Сухоплюев, продолжая глядеть на рацию, бормотнул осипшим от долгого молчания баритоном:
– В чем дело?
– У тебя связь, милый? – не ответив ему, но уже с небрежным дружелюбием спросила Шура телефониста. – Дай штаб полка. Я насчет переправы раненых.
– А сколько раненых?
И Сухоплюев бесстрастно перевел взгляд на ее грудь.
– Еще не знаю, сколько будет.
Младший лейтенант подумал, напуская на лицо официальную серьезность.
– Соединяйте! – внушительно приказал он связисту своим низко гудящим баритоном, всегда вызывавшим удивление Шуры.
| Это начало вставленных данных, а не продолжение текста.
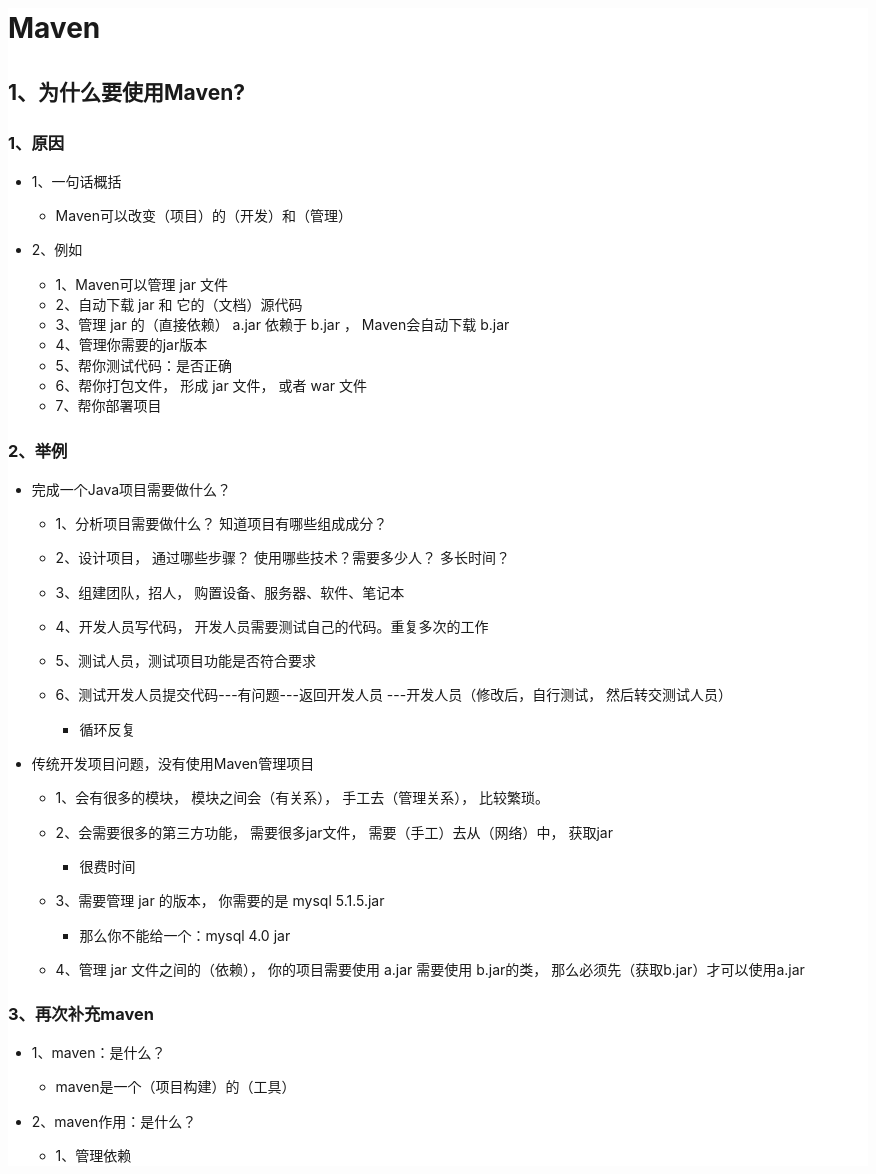 # Maven

## 1、为什么要使用Maven?

### 1、原因

- 1、一句话概括

	- Maven可以改变（项目）的（开发）和（管理）

- 2、例如

	- 1、Maven可以管理 jar 文件
	- 2、自动下载 jar 和 它的（文档）源代码
	- 3、管理 jar 的（直接依赖） a.jar 依赖于 b.jar ， Maven会自动下载 b.jar
	- 4、管理你需要的jar版本
	- 5、帮你测试代码：是否正确
	- 6、帮你打包文件， 形成 jar 文件， 或者 war 文件
	- 7、帮你部署项目

### 2、举例

- 完成一个Java项目需要做什么？

	- 1、分析项目需要做什么？ 知道项目有哪些组成成分？
	- 2、设计项目， 通过哪些步骤？ 使用哪些技术？需要多少人？ 多长时间？
	- 3、组建团队，招人， 购置设备、服务器、软件、笔记本
	- 4、开发人员写代码， 开发人员需要测试自己的代码。重复多次的工作
	- 5、测试人员，测试项目功能是否符合要求
	- 6、测试开发人员提交代码---有问题---返回开发人员 ---开发人员（修改后，自行测试， 然后转交测试人员）

		- 循环反复

- 传统开发项目问题，没有使用Maven管理项目

	- 1、会有很多的模块， 模块之间会（有关系）， 手工去（管理关系）， 比较繁琐。
	- 2、会需要很多的第三方功能， 需要很多jar文件， 需要（手工）去从（网络）中， 获取jar

		- 很费时间

	- 3、需要管理 jar 的版本， 你需要的是 mysql 5.1.5.jar

		- 那么你不能给一个：mysql 4.0 jar

	- 4、管理 jar 文件之间的（依赖）， 你的项目需要使用 a.jar 需要使用 b.jar的类， 那么必须先（获取b.jar）才可以使用a.jar

### 3、再次补充maven

- 1、maven：是什么？

	- maven是一个（项目构建）的（工具）

- 2、maven作用：是什么？

	- 1、管理依赖
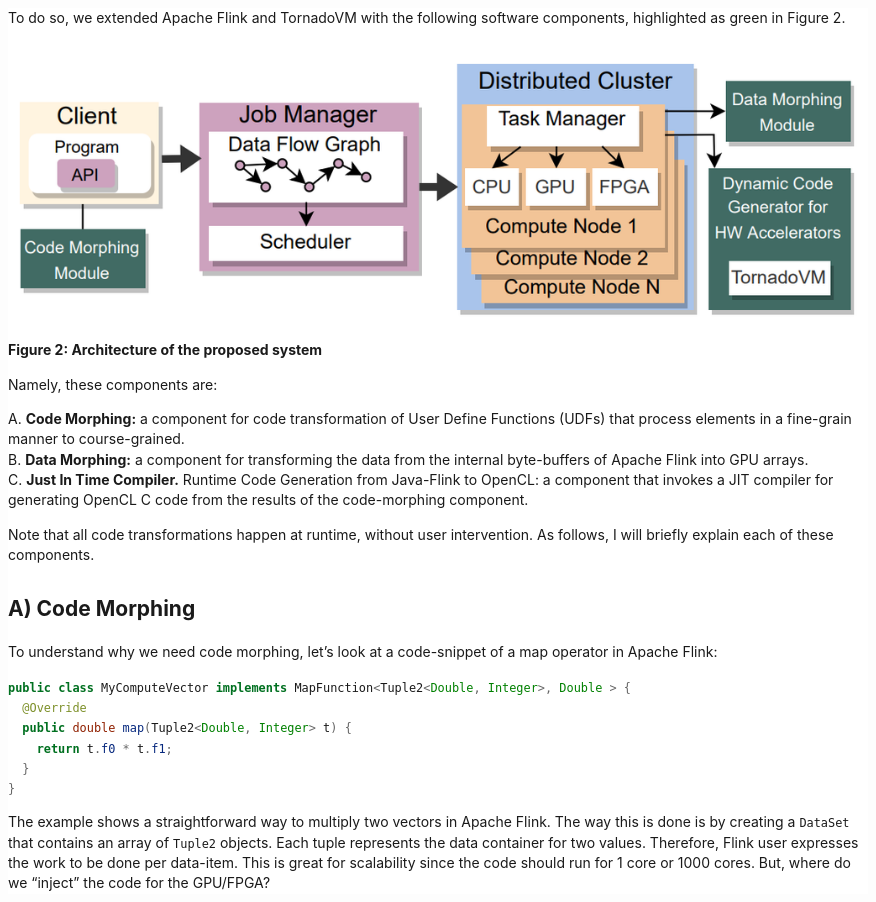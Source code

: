 To do so, we extended Apache Flink and TornadoVM with the following software components, highlighted as green in Figure 2.  


![Alt text](https://raw.githubusercontent.com/jjfumero/jjfumero.github.io/master/images/blogs/flink-tornadovm/figure2.png)

__Figure 2: Architecture of the proposed system__


Namely, these components are: 

A. **Code Morphing:** a component for code transformation of User Define Functions (UDFs) that process elements in a fine-grain manner to course-grained.  
B. **Data Morphing:** a component for transforming the data from the internal byte-buffers of Apache Flink into GPU arrays.  
C. **Just In Time Compiler.** Runtime Code Generation from Java-Flink to OpenCL: a component that invokes a JIT compiler for generating OpenCL C code from the results of the code-morphing component.  

Note that all code transformations happen at runtime, without user intervention. As follows, I will briefly explain each of these components. 


## A) Code Morphing  

To understand why we need code morphing, let’s look at a code-snippet of a map operator in Apache Flink: 

```java
public class MyComputeVector implements MapFunction<Tuple2<Double, Integer>, Double > { 
  @Override  
  public double map(Tuple2<Double, Integer> t) { 
    return t.f0 * t.f1; 
  }  
} 
```

The example shows a straightforward way to multiply two vectors in Apache Flink. The way this is done is by creating a `DataSet` that contains an array of `Tuple2` objects. Each tuple represents the data container for  two values. Therefore, Flink user expresses the work to be done per data-item. This is great for scalability since the code should run for 1 core or 1000 cores. But, where do we “inject” the code for the GPU/FPGA?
Он выглядел внешне суховатым, надменным, этот замкнутый младший лейтенант, но в батарее не было более исполнительно-аккуратных людей, чем он. Шура не знала, почему так заторопился Сухоплюев соединить ее, санинструктора, с высшим командным лицом в полку, не знала, о чем думал младший лейтенант. Сухоплюев же в это время думал о том, что очень скоро может совершиться многое, чего тайно желал, чем тайно жил последние часы на плацдарме. Из офицеров батареи в строю оставались лишь двое: он и старший лейтенант Кондратьев. Если Кондратьева ранит и его немедленно отправят в тыл, то место комбата займет он, Сухоплюев, а это – долгожданная самостоятельность, свобода действий, первая ступенька к ожидаемому счастливому случаю, к честной известности: в этом не было ему до сих пор особого везения. А при полной свободе действий он, младший лейтенант, мог взять на себя все, чего не мог сделать слишком мягкий старший лейтенант Кондратьев, и в этом он был твердо убежден.
– Штаб полка, штаб полка… – скороговоркой вызывал связист, косясь в направлении пехотных траншей, где по-прежнему не утихало движение.
– Вы, кажется, под трибунал захотели? – бесстрастным голосом остановил его Сухоплюев. – Забылись? Где установленные позывные?
– Четвертого, четвертого, – поправился связист и сейчас же передал Шуре трубку – Полковник…
– Товарищ четвертый, – спокойно сказала Шура и замолчала.
Глухой голос недовольно заговорил в трубке:
– Кто? Говорите точнее! Кто на связи?
– Я санинструктор от шестого, – повторила Шура окрепшим, решительным тоном. – Вы приказали весь транспорт отдать… соседям. Мне нужен один транспорт для раненых. Прикажите оставить один транспорт, товарищ четвертый…
– Для чего вы делаете это? – прозвучали раздельные слова за спиной Шуры, и от этих слов холодным сквозняком повеяло на нее.
Она повернулась как бы от физически неприятного прикосновения и в двух шагах увидела старшего лейтенанта Кондратьева, рядом с ним вытянулась, застыв, фигура старшины Цыгичко.
– Что вы делаете? – шепотом сказал Кондратьев, шагнул к ней, и следом, как заведенный, шагнул старшина. – Для чего?..
– Прошу вас, не мешайте мне, – попросила она и медленно сдунула волос со щеки, встретив глазами грустный взгляд Кондратьева.